_Problem description_. Before printing, remove every picture; then print the lines below exactly, from the first line through the line containing "acudiente y en uno".

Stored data

________________________________________

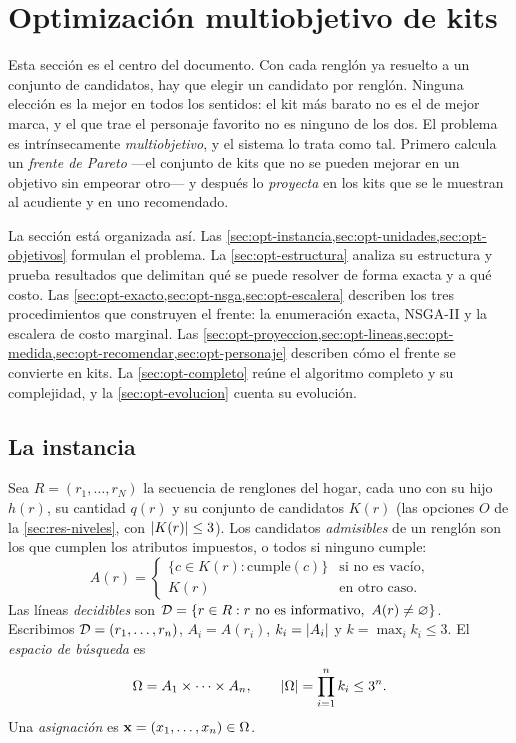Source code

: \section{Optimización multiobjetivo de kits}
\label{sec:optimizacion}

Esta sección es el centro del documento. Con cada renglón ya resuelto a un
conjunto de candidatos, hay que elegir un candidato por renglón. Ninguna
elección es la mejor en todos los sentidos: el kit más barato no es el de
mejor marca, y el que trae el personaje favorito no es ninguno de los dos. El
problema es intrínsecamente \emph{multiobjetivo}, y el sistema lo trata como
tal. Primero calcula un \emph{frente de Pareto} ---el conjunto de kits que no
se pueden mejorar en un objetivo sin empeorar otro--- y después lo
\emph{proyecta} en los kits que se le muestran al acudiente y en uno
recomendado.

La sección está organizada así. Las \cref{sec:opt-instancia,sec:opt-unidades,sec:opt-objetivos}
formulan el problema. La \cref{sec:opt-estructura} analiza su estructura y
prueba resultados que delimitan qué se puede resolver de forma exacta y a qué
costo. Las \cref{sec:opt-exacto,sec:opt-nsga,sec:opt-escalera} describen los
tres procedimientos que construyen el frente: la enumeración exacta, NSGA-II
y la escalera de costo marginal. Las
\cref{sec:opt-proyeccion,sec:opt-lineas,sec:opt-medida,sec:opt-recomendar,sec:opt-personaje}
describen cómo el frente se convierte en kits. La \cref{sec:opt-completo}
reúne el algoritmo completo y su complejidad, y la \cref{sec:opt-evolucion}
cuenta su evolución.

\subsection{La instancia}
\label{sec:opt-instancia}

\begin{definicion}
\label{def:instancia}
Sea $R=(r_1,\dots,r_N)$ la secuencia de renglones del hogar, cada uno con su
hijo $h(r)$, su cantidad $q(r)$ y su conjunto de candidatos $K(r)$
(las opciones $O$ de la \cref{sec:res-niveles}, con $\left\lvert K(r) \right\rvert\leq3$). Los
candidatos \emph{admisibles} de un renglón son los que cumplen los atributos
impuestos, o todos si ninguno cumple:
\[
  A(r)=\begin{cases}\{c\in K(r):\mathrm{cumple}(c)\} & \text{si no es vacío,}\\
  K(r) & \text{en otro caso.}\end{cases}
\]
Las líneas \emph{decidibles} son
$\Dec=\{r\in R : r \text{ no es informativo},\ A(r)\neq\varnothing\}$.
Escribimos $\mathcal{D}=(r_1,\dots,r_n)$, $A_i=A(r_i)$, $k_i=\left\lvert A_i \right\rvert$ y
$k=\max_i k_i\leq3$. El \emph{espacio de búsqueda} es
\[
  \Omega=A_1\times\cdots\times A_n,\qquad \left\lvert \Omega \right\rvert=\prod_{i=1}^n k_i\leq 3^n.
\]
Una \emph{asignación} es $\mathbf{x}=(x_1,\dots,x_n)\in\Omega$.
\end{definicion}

________________________________________

_Solution to the problem_.
Source code

: \section{Optimización multiobjetivo de kits}
\label{sec:optimizacion}

Esta sección es el centro del documento. Con cada renglón ya resuelto a un
conjunto de candidatos, hay que elegir un candidato por renglón. Ninguna
elección es la mejor en todos los sentidos: el kit más barato no es el de
mejor marca, y el que trae el personaje favorito no es ninguno de los dos. El
problema es intrínsecamente \emph{multiobjetivo}, y el sistema lo trata como
tal. Primero calcula un \emph{frente de Pareto} ---el conjunto de kits que no
se pueden mejorar en un objetivo sin empeorar otro--- y después lo
\emph{proyecta} en los kits que se le muestran al acudiente y en uno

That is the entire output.